Enfin, la procédure de certification et de contrôle reste sans doute le coeur du problème. En cherchant à concilier innovation technologique et thérapeutique et sécurité des patients, la Commission européenne a ménagé aux industriels une importante marge de manoeuvre dans le choix de la procédure et de l'organisme notifié leur permettant d'obtenir le marquage CE, sésame pour la commercialisation des dispositifs. La révision des directives européennes sur les dispositifs médicaux intervenue en avril 2017 entend renforcer les exigences d'investigations cliniques pour les dispositifs les plus risqués mais peu semble finalement avoir été fait pour renforcer le contrôle et l'indépendance des organismes notifiés.

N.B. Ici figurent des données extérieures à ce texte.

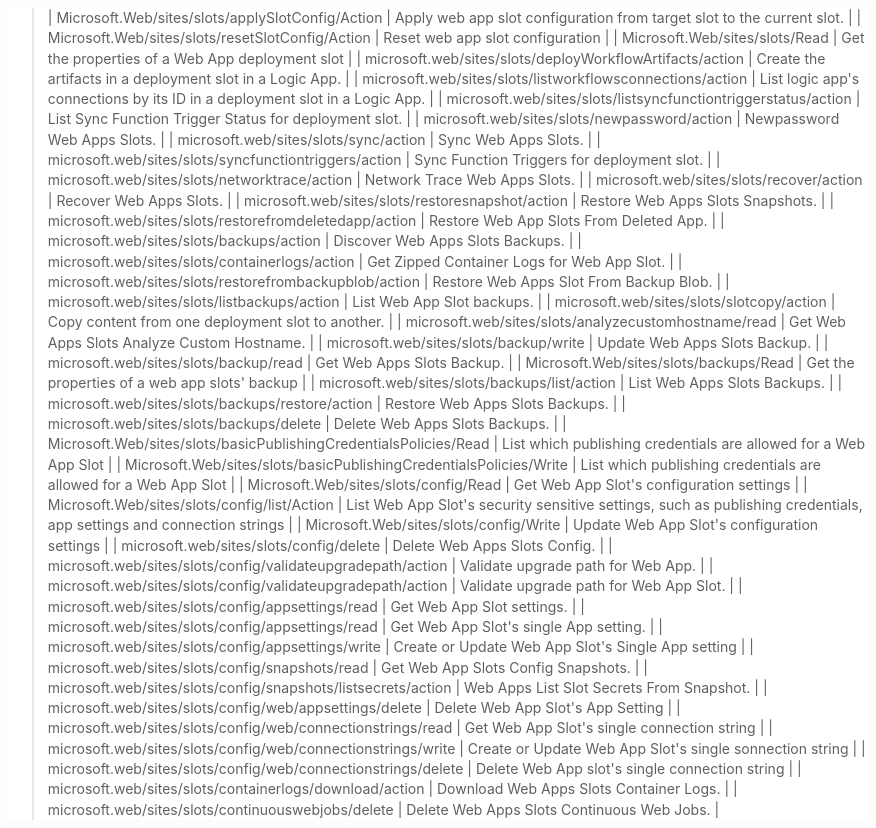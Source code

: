 > | Microsoft.Web/sites/slots/applySlotConfig/Action | Apply web app slot configuration from target slot to the current slot. |
> | Microsoft.Web/sites/slots/resetSlotConfig/Action | Reset web app slot configuration |
> | Microsoft.Web/sites/slots/Read | Get the properties of a Web App deployment slot |
> | microsoft.web/sites/slots/deployWorkflowArtifacts/action | Create the artifacts in a deployment slot in a Logic App. |
> | microsoft.web/sites/slots/listworkflowsconnections/action | List logic app's connections by its ID in a deployment slot in a Logic App. |
> | microsoft.web/sites/slots/listsyncfunctiontriggerstatus/action | List Sync Function Trigger Status for deployment slot. |
> | microsoft.web/sites/slots/newpassword/action | Newpassword Web Apps Slots. |
> | microsoft.web/sites/slots/sync/action | Sync Web Apps Slots. |
> | microsoft.web/sites/slots/syncfunctiontriggers/action | Sync Function Triggers for deployment slot. |
> | microsoft.web/sites/slots/networktrace/action | Network Trace Web Apps Slots. |
> | microsoft.web/sites/slots/recover/action | Recover Web Apps Slots. |
> | microsoft.web/sites/slots/restoresnapshot/action | Restore Web Apps Slots Snapshots. |
> | microsoft.web/sites/slots/restorefromdeletedapp/action | Restore Web App Slots From Deleted App. |
> | microsoft.web/sites/slots/backups/action | Discover Web Apps Slots Backups. |
> | microsoft.web/sites/slots/containerlogs/action | Get Zipped Container Logs for Web App Slot. |
> | microsoft.web/sites/slots/restorefrombackupblob/action | Restore Web Apps Slot From Backup Blob. |
> | microsoft.web/sites/slots/listbackups/action | List Web App Slot backups. |
> | microsoft.web/sites/slots/slotcopy/action | Copy content from one deployment slot to another. |
> | microsoft.web/sites/slots/analyzecustomhostname/read | Get Web Apps Slots Analyze Custom Hostname. |
> | microsoft.web/sites/slots/backup/write | Update Web Apps Slots Backup. |
> | microsoft.web/sites/slots/backup/read | Get Web Apps Slots Backup. |
> | Microsoft.Web/sites/slots/backups/Read | Get the properties of a web app slots' backup |
> | microsoft.web/sites/slots/backups/list/action | List Web Apps Slots Backups. |
> | microsoft.web/sites/slots/backups/restore/action | Restore Web Apps Slots Backups. |
> | microsoft.web/sites/slots/backups/delete | Delete Web Apps Slots Backups. |
> | Microsoft.Web/sites/slots/basicPublishingCredentialsPolicies/Read | List which publishing credentials are allowed for a Web App Slot |
> | Microsoft.Web/sites/slots/basicPublishingCredentialsPolicies/Write | List which publishing credentials are allowed for a Web App Slot |
> | Microsoft.Web/sites/slots/config/Read | Get Web App Slot's configuration settings |
> | Microsoft.Web/sites/slots/config/list/Action | List Web App Slot's security sensitive settings, such as publishing credentials, app settings and connection strings |
> | Microsoft.Web/sites/slots/config/Write | Update Web App Slot's configuration settings |
> | microsoft.web/sites/slots/config/delete | Delete Web Apps Slots Config. |
> | microsoft.web/sites/slots/config/validateupgradepath/action | Validate upgrade path for Web App. |
> | microsoft.web/sites/slots/config/validateupgradepath/action | Validate upgrade path for Web App Slot. |
> | microsoft.web/sites/slots/config/appsettings/read | Get Web App Slot settings. |
> | microsoft.web/sites/slots/config/appsettings/read | Get Web App Slot's single App setting. |
> | microsoft.web/sites/slots/config/appsettings/write | Create or Update Web App Slot's Single App setting |
> | microsoft.web/sites/slots/config/snapshots/read | Get Web App Slots Config Snapshots. |
> | microsoft.web/sites/slots/config/snapshots/listsecrets/action | Web Apps List Slot Secrets From Snapshot. |
> | microsoft.web/sites/slots/config/web/appsettings/delete | Delete Web App Slot's App Setting |
> | microsoft.web/sites/slots/config/web/connectionstrings/read | Get Web App Slot's single connection string |
> | microsoft.web/sites/slots/config/web/connectionstrings/write | Create or Update Web App Slot's single sonnection string |
> | microsoft.web/sites/slots/config/web/connectionstrings/delete | Delete Web App slot's single connection string |
> | microsoft.web/sites/slots/containerlogs/download/action | Download Web Apps Slots Container Logs. |
> | microsoft.web/sites/slots/continuouswebjobs/delete | Delete Web Apps Slots Continuous Web Jobs. |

Quelles sont les pistes envisagées pour améliorer la pertinence et la transparence des procédures de certification et rétablir la confiance dans un marché où les soupçons de conflits d'intérêt ou de négligence entachent désormais non seulement les industriels et les autorités sanitaires mais également la communauté médicale ?
Je vous laisse la parole pour présenter les perspectives que vous envisagez pour améliorer la sécurité des dispositifs médicaux, avant que nos collègues ne vous adressent leurs questions.